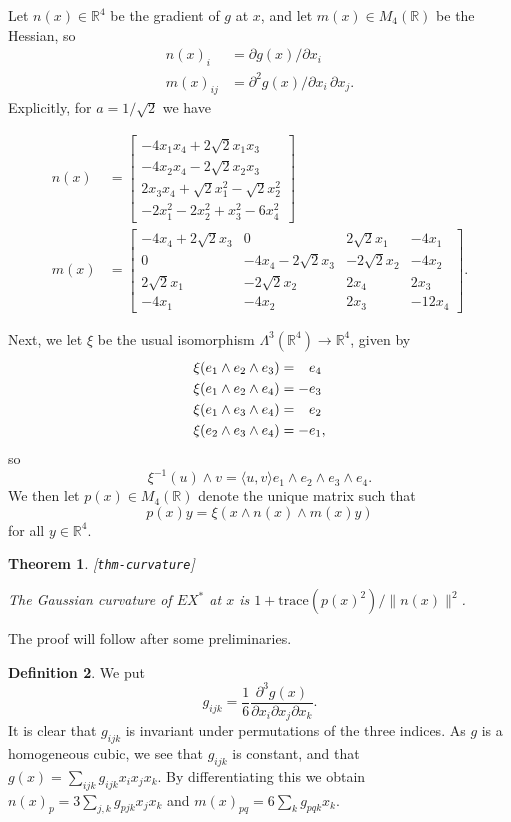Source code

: \documentclass[reqno]{amsart}
\newcommand{\lbl}[1]{\label{#1}\textup{[\texttt{#1}]}\par}
\newcommand{\lbl}{\label}
\newcommand{\Lm}        {\Lambda}
\newcommand{\R}         {{\mathbb{R}}}
\newcommand{\ip}[1]     {\langle #1\rangle}
\newcommand{\rt}        {\sqrt{2}}
\newcommand{\pp}        {\hphantom{+}}
\renewcommand{\:}{\colon}
\newtheorem{theorem}{Theorem}[subsection]
\theoremstyle{definition}
\newtheorem{definition}[theorem]{Definition}
\begin{document}
Let $n(x)\in\R^4$ be the gradient of $g$ at $x$, and let
$m(x)\in M_4(\R)$ be the Hessian, so
\begin{align*}
 n(x)_i &= \partial g(x)/\partial x_i \\
 m(x)_{ij} &= \partial^2 g(x)/\partial x_i\,\partial x_j.
\end{align*}
Explicitly, for $a=1/\rt$ we have

\begin{align*}
 n(x) &= \left[\begin{array}{c}
           -4 x_1 x_4+2\rt x_1 x_3 \\
           -4 x_2 x_4-2\rt x_2 x_3 \\
           2 x_3 x_4+\rt x_1^2-\rt x_2^2 \\
           -2 x_1^2-2 x_2^2+x_3^2-6 x_4^2
         \end{array}\right] \\
 m(x) &=  \left[ \begin {array}{cccc}
            -4 x_4+2\rt x_3&0&2\rt x_1&-4 x_1 \\
            0&-4 x_4-2\rt x_3&-2\rt x_2&-4 x_2\\
            2\rt x_1&-2\rt x_2&2 x_4&2 x_3 \\
            -4 x_1&-4 x_2&2 x_3&-12 x_4
          \end {array} \right] .
\end{align*}

Next, we let $\xi$ be the usual isomorphism $\Lm^3(\R^4)\to\R^4$,
given by
\begin{align*}
 \xi(e_1\wedge e_2\wedge e_3) &= \pp e_4 \\
 \xi(e_1\wedge e_2\wedge e_4) &=    -e_3 \\
 \xi(e_1\wedge e_3\wedge e_4) &= \pp e_2 \\
 \xi(e_2\wedge e_3\wedge e_4) &=    -e_1,
\end{align*}
so
\[ \xi^{-1}(u)\wedge v =
     \ip{u,v} e_1\wedge e_2\wedge e_3\wedge e_4.
\]
We then let $p(x)\in M_4(\R)$ denote the unique matrix such that
\[ p(x)y = \xi(x\wedge n(x)\wedge m(x)y) \]
for all $y\in\R^4$.

\begin{theorem}\lbl{thm-curvature}
 The Gaussian curvature of $EX^*$ at $x$ is
 $1+\text{trace}(p(x)^2)/\|n(x)\|^2$.
\end{theorem}

The proof will follow after some preliminaries.

\begin{definition}
 We put
 \[ g_{ijk} = \frac{1}{6}
     \frac{\partial^3g(x)}{\partial x_i\partial x_j\partial x_k}.
 \]
 It is clear that $g_{ijk}$ is invariant under permutations of the
 three indices.  As $g$ is a homogeneous cubic, we see that $g_{ijk}$
 is constant, and that $g(x)=\sum_{ijk}g_{ijk}x_ix_jx_k$.  By
 differentiating this we obtain $n(x)_p=3\sum_{j,k}g_{pjk}x_jx_k$ and
 $m(x)_{pq}=6\sum_kg_{pqk}x_k$.
\end{definition}
\end{document}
--------------------
● Exercise details
Word for word and without any pictures, return all of the lines above.

● Output
Source code

: \documentclass[reqno]{amsart}
\newcommand{\lbl}[1]{\label{#1}\textup{[\texttt{#1}]}\par}
\newcommand{\lbl}{\label}
\newcommand{\Lm}        {\Lambda}
\newcommand{\R}         {{\mathbb{R}}}
\newcommand{\ip}[1]     {\langle #1\rangle}
\newcommand{\rt}        {\sqrt{2}}
\newcommand{\pp}        {\hphantom{+}}
\renewcommand{\:}{\colon}
\newtheorem{theorem}{Theorem}[subsection]
\theoremstyle{definition}
\newtheorem{definition}[theorem]{Definition}
\begin{document}
Let $n(x)\in\R^4$ be the gradient of $g$ at $x$, and let
$m(x)\in M_4(\R)$ be the Hessian, so
\begin{align*}
 n(x)_i &= \partial g(x)/\partial x_i \\
 m(x)_{ij} &= \partial^2 g(x)/\partial x_i\,\partial x_j.
\end{align*}
Explicitly, for $a=1/\rt$ we have

\begin{align*}
 n(x) &= \left[\begin{array}{c}
           -4 x_1 x_4+2\rt x_1 x_3 \\
           -4 x_2 x_4-2\rt x_2 x_3 \\
           2 x_3 x_4+\rt x_1^2-\rt x_2^2 \\
           -2 x_1^2-2 x_2^2+x_3^2-6 x_4^2
         \end{array}\right] \\
 m(x) &=  \left[ \begin {array}{cccc}
            -4 x_4+2\rt x_3&0&2\rt x_1&-4 x_1 \\
            0&-4 x_4-2\rt x_3&-2\rt x_2&-4 x_2\\
            2\rt x_1&-2\rt x_2&2 x_4&2 x_3 \\
            -4 x_1&-4 x_2&2 x_3&-12 x_4
          \end {array} \right] .
\end{align*}

Next, we let $\xi$ be the usual isomorphism $\Lm^3(\R^4)\to\R^4$,
given by
\begin{align*}
 \xi(e_1\wedge e_2\wedge e_3) &= \pp e_4 \\
 \xi(e_1\wedge e_2\wedge e_4) &=    -e_3 \\
 \xi(e_1\wedge e_3\wedge e_4) &= \pp e_2 \\
 \xi(e_2\wedge e_3\wedge e_4) &=    -e_1,
\end{align*}
so
\[ \xi^{-1}(u)\wedge v =
     \ip{u,v} e_1\wedge e_2\wedge e_3\wedge e_4.
\]
We then let $p(x)\in M_4(\R)$ denote the unique matrix such that
\[ p(x)y = \xi(x\wedge n(x)\wedge m(x)y) \]
for all $y\in\R^4$.

\begin{theorem}\lbl{thm-curvature}
 The Gaussian curvature of $EX^*$ at $x$ is
 $1+\text{trace}(p(x)^2)/\|n(x)\|^2$.
\end{theorem}

The proof will follow after some preliminaries.

\begin{definition}
 We put
 \[ g_{ijk} = \frac{1}{6}
     \frac{\partial^3g(x)}{\partial x_i\partial x_j\partial x_k}.
 \]
 It is clear that $g_{ijk}$ is invariant under permutations of the
 three indices.  As $g$ is a homogeneous cubic, we see that $g_{ijk}$
 is constant, and that $g(x)=\sum_{ijk}g_{ijk}x_ix_jx_k$.  By
 differentiating this we obtain $n(x)_p=3\sum_{j,k}g_{pjk}x_jx_k$ and
 $m(x)_{pq}=6\sum_kg_{pqk}x_k$.
\end{definition}
\end{document}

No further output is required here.